Collected data:
------------

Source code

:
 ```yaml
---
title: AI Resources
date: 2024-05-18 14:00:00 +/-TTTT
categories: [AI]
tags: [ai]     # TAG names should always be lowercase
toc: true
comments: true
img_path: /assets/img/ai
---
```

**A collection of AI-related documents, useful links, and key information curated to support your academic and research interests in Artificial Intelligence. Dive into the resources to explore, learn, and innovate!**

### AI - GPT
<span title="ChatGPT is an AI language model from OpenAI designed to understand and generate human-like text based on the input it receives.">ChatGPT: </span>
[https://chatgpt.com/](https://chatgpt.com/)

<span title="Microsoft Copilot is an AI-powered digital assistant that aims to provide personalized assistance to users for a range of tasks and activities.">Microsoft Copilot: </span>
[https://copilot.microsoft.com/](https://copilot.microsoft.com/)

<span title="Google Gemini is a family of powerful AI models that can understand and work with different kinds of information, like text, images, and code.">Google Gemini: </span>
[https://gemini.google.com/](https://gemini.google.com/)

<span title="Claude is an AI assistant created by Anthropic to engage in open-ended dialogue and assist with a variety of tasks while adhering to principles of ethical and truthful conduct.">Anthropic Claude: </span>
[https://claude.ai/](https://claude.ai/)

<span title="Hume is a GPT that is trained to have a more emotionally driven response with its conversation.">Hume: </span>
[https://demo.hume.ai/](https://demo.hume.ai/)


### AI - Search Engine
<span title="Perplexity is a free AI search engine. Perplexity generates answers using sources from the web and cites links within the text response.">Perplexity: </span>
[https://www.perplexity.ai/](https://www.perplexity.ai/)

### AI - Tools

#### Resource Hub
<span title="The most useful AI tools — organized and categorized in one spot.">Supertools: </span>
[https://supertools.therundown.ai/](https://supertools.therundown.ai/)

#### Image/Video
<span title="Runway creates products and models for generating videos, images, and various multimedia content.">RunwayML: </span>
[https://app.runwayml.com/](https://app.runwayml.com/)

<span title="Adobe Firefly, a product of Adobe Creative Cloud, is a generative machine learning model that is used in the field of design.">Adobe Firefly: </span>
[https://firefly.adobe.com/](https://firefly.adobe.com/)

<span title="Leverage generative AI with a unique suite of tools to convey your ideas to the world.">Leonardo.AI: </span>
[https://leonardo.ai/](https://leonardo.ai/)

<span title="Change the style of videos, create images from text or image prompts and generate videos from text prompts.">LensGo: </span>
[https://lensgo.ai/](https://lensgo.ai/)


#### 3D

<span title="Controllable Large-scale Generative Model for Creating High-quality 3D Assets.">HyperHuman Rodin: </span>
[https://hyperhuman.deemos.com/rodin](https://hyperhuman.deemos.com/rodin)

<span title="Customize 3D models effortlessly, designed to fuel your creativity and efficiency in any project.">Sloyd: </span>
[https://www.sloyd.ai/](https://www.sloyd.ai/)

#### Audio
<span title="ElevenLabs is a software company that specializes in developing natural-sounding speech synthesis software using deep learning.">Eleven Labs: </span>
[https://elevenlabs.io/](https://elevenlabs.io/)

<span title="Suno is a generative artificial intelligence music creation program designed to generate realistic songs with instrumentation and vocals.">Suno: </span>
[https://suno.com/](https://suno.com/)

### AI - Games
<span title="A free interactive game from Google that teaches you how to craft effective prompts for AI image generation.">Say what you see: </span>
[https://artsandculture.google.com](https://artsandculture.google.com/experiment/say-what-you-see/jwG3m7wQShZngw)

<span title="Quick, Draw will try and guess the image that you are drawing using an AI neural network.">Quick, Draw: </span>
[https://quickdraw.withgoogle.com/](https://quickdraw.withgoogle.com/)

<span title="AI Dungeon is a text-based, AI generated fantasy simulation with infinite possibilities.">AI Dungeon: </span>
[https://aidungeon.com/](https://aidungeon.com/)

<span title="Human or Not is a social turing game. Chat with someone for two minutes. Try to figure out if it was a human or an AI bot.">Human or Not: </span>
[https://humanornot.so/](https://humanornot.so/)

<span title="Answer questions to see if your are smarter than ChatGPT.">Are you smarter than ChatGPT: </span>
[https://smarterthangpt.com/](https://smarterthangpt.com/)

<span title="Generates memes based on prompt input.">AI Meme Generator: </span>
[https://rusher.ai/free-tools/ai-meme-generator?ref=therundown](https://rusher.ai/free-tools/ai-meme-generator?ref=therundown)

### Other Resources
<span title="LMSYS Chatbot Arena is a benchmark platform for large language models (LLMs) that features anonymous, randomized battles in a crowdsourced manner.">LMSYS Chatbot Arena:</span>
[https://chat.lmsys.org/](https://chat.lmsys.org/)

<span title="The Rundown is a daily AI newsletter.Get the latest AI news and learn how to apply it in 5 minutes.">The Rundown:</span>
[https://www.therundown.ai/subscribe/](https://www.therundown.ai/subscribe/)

------------

Exactly and exclusively, repeat the lines from the line that contains "[https://humanornot.so/](https://humanornot.so/)" through the end of the records, both ends included.

Response to the task:
[https://humanornot.so/](https://humanornot.so/)

<span title="Answer questions to see if your are smarter than ChatGPT.">Are you smarter than ChatGPT: </span>
[https://smarterthangpt.com/](https://smarterthangpt.com/)

<span title="Generates memes based on prompt input.">AI Meme Generator: </span>
[https://rusher.ai/free-tools/ai-meme-generator?ref=therundown](https://rusher.ai/free-tools/ai-meme-generator?ref=therundown)

### Other Resources
<span title="LMSYS Chatbot Arena is a benchmark platform for large language models (LLMs) that features anonymous, randomized battles in a crowdsourced manner.">LMSYS Chatbot Arena:</span>
[https://chat.lmsys.org/](https://chat.lmsys.org/)

<span title="The Rundown is a daily AI newsletter.Get the latest AI news and learn how to apply it in 5 minutes.">The Rundown:</span>
[https://www.therundown.ai/subscribe/](https://www.therundown.ai/subscribe/)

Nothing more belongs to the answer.